YOUR OBJECTIVE »
Across all the records, filter for lines with the word "datos" and copy them.

··········

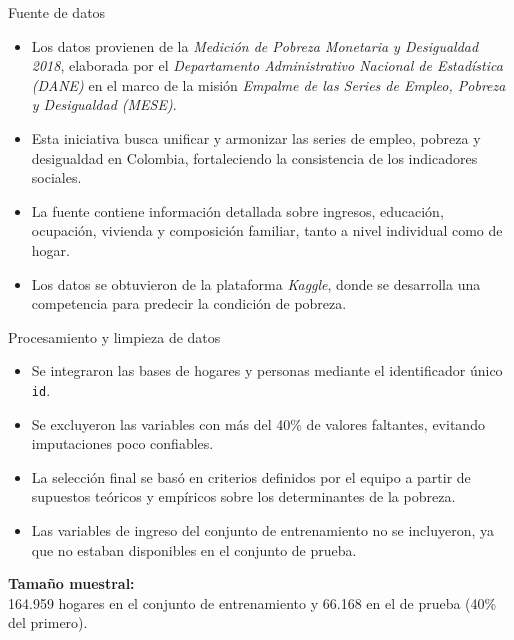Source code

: \documentclass[10pt]{beamer}
\begin{document}
\begin{frame}{Fuente de datos}
\small
\begin{itemize}
    \item Los datos provienen de la \textit{Medición de Pobreza Monetaria y Desigualdad 2018}, elaborada por el \textit{Departamento Administrativo Nacional de Estadística (DANE)} en el marco de la misión \textit{Empalme de las Series de Empleo, Pobreza y Desigualdad (MESE)}.
    \item Esta iniciativa busca unificar y armonizar las series de empleo, pobreza y desigualdad en Colombia, fortaleciendo la consistencia de los indicadores sociales.
    \item La fuente contiene información detallada sobre ingresos, educación, ocupación, vivienda y composición familiar, tanto a nivel individual como de hogar.
    \item Los datos se obtuvieron de la plataforma \textit{Kaggle}, donde se desarrolla una competencia para predecir la condición de pobreza.
\end{itemize}
\end{frame}

\begin{frame}{Procesamiento y limpieza de datos}
\small
\begin{itemize}
    \item Se integraron las bases de hogares y personas mediante el identificador único \texttt{id}.
    \item Se excluyeron las variables con más del 40\% de valores faltantes, evitando imputaciones poco confiables.
\item La selección final se basó en criterios definidos por el equipo a partir de supuestos teóricos y empíricos sobre los determinantes de la pobreza.
    \item Las variables de ingreso del conjunto de entrenamiento no se incluyeron, ya que no estaban disponibles en el conjunto de prueba.
\end{itemize}

\medskip
\textbf{Tamaño muestral:} \\
164.959 hogares en el conjunto de entrenamiento y 66.168 en el de prueba (40\% del primero).
\end{frame}
\end{document}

··········

WRITTEN RESPONSE »
\begin{frame}{Fuente de datos}
    \item Los datos provienen de la \textit{Medición de Pobreza Monetaria y Desigualdad 2018}, elaborada por el \textit{Departamento Administrativo Nacional de Estadística (DANE)} en el marco de la misión \textit{Empalme de las Series de Empleo, Pobreza y Desigualdad (MESE)}.
    \item Los datos se obtuvieron de la plataforma \textit{Kaggle}, donde se desarrolla una competencia para predecir la condición de pobreza.
\begin{frame}{Procesamiento y limpieza de datos}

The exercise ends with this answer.